You only expect to sleep in an airport during a major weather event, but mechanical problems can ground you as well. Would you be prepared?

You only expect to sleep in an airport during a major weather event, but mechanical problems can ground you as well. Would you be prepared?

The more you travel, the more experience you gain, and we learn from experience. However, we will never learn everything, so it pays to be prepared for the unexpected.

Just got back from a trip that illustrated that point very well. I keep refining my packing system every trip, getting lighter and more efficient. Got it down to one carry-on bag for a six-day trip. Still had more clothes than I needed because I bought some at the destination. However, than can backfire too.

I kept telling my wife not to dress or pack for the cold and snow we were having in Denver, but for the slightly wet sixty-degree temps predicted for San Francisco. And since my daughter and I often buy souvenir hoodies at her dance events, I purposely did not pack warm clothes, to leave room coming back.

Everything worked out as planned, until about an hour into the flight, when the captain announced we had a “pressurization problem.” Options were explored, but we wound up returning to Denver. Nice airplane at the next gate we could use to get back in the air, but the crew was no longer “legal” to fly to California. So we had to spend the night in the airport, or get a motel for 4 hours. The latter didn’t seem worth it.

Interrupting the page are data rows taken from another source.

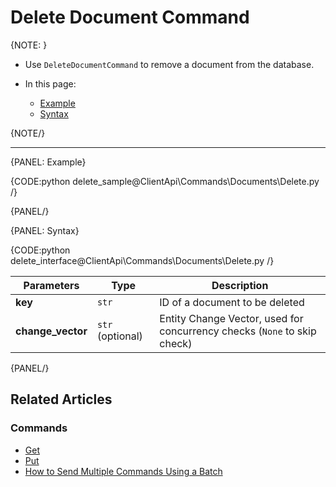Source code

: # Delete Document Command

{NOTE: }

* Use `DeleteDocumentCommand` to remove a document from the database.

* In this page:

    * [Example](../../../client-api/commands/documents/delete#example)
    * [Syntax](../../../client-api/commands/documents/delete#syntax)

{NOTE/}

---

{PANEL: Example}

{CODE:python delete_sample@ClientApi\Commands\Documents\Delete.py /}

{PANEL/}


{PANEL: Syntax}

{CODE:python delete_interface@ClientApi\Commands\Documents\Delete.py /}

| Parameters | Type | Description |
|------------|------|-------------|
| **key**           | `str` | ID of a document to be deleted |
| **change_vector** | `str` (optional) | Entity Change Vector, used for concurrency checks (`None` to skip check) |

{PANEL/}

## Related Articles

### Commands 

- [Get](../../../client-api/commands/documents/get)  
- [Put](../../../client-api/commands/documents/put)  
- [How to Send Multiple Commands Using a Batch](../../../client-api/commands/batches/how-to-send-multiple-commands-using-a-batch)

Apparently, it gets pretty cold in an empty airport at night, and the only “24-hour” restaurant in this major facility closes for a couple of hours right around our boarding time for the new flight. The nice vouchers provided by the airline never did get us our badly wanted breakfast. I can sleep nearly anywhere, and did so for an hour or two, but others just shivered under the complimentary blankets.

I’m seriously reconsidering my usual packing routine. For one thing, since Southwest Airlines allows two free checked bags, my “one carry-on” austerity philosophy seems pretty irrelevant. (Although I’ve never lost my luggage that way.) For an airline where that wasn’t true, I am really looking at wearable options. I already do cargo pants, and a fishing shirt with lots of pockets. I wonder if I got one of those travel vests if I could forgo luggage altogether. I do love the unencumbered lifestyle, except when it means I’m volunteered to carry another family member’s suitcase. Live and learn, right?